I have two major reasons to be skeptical of actively slowing down AI (setting aside feasibility):
1. It makes it easier for a future misaligned AI to take over by increasing overhangs, both via compute progress and algorithmic efficiency progress. (This is basically the same sort of argument as "Every 18 months, the minimum IQ necessary to destroy the world drops by one point.")
- RLHF is just not that important to the bottom line right now. Imitation learning works nearly as well, other hacky techniques can do quite a lot to fix obvious problems, and the whole issue is mostly second order for the current bottom line.
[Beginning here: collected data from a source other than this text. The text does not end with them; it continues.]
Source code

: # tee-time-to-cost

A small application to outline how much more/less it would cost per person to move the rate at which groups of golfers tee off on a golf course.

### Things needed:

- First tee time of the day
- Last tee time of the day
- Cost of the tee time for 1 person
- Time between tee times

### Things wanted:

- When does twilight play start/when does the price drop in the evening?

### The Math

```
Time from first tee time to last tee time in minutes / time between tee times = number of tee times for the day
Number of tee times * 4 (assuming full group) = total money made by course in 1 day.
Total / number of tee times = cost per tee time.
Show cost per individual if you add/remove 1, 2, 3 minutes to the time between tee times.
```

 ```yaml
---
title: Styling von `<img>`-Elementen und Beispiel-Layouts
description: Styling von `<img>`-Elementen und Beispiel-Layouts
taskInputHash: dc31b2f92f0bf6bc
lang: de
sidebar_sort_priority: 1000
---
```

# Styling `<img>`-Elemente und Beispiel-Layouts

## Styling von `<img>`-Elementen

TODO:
RLHF is increasingly important as time goes on, but it also becomes increasingly overdetermined that people would have done it. In general I think your expectation should be that incidental capabilities progress from safety research is a small part of total progress, given that it’s a small fraction of people, very much not focused on accelerating things effectively, in a domain with diminishing returns to simultaneous human effort. This can be overturned by looking at details in particular cases, but I think safety people making this argument mostly aren’t engaging with details in a realistic way
- [...]
- Avoiding RLHF at best introduces an important overhang: people will implicitly underestimate the capabilities of AI systems for longer, slowing progress now but leading to faster and more abrupt change later as people realize they’ve been wrong...
Paul and Rohin outlining these positions publicly is extremely laudable. We engage with Paul's post here as he makes concrete, public arguments, not to single him out.
1. Fully agree and we appreciate you stating that.
2. While we are concerned about capability externalities from safety work (that’s why we have an infohazard policy), what we are most concerned about, and that we cover in this post, is deliberate capabilities acceleration justified as being helpful to alignment. Or, to put this in reverse, using the notion that working on systems that are closer to being dangerous might be more fruitful for safety work, to justify actively pushing the capabilities frontier and thus accelerating the arrival of the dangers themselves.
3. We fully agree that engaging with arguments is good, this is why we’re writing this and other work, and we would love all relevant players to do so more. For example, we would love to hear a more detailed, more concrete story from OpenAI of why they believe accelerating AI development has an altruistic justification. We do appreciate that OpenAI and Jan Leike have published their own approach to AI alignment, even though we disagree with some of its contents, and we would strongly support all other players in the field doing the same.
4.
We share your significant unease with such plans. But given what you say here, why at the same time you wouldn’t pursue this plan yourself, yet you say that it seems to you like the expected impact is good?
From our point of view, an unease-generating, AI arrival-accelerating plan seems pretty bad unless proven otherwise. It would be great for the field to hear the reasons why, despite these red flags, this is nevertheless a good plan.
And of course, it would be best to hear the reasoning about the plan directly from those who are pursuing it.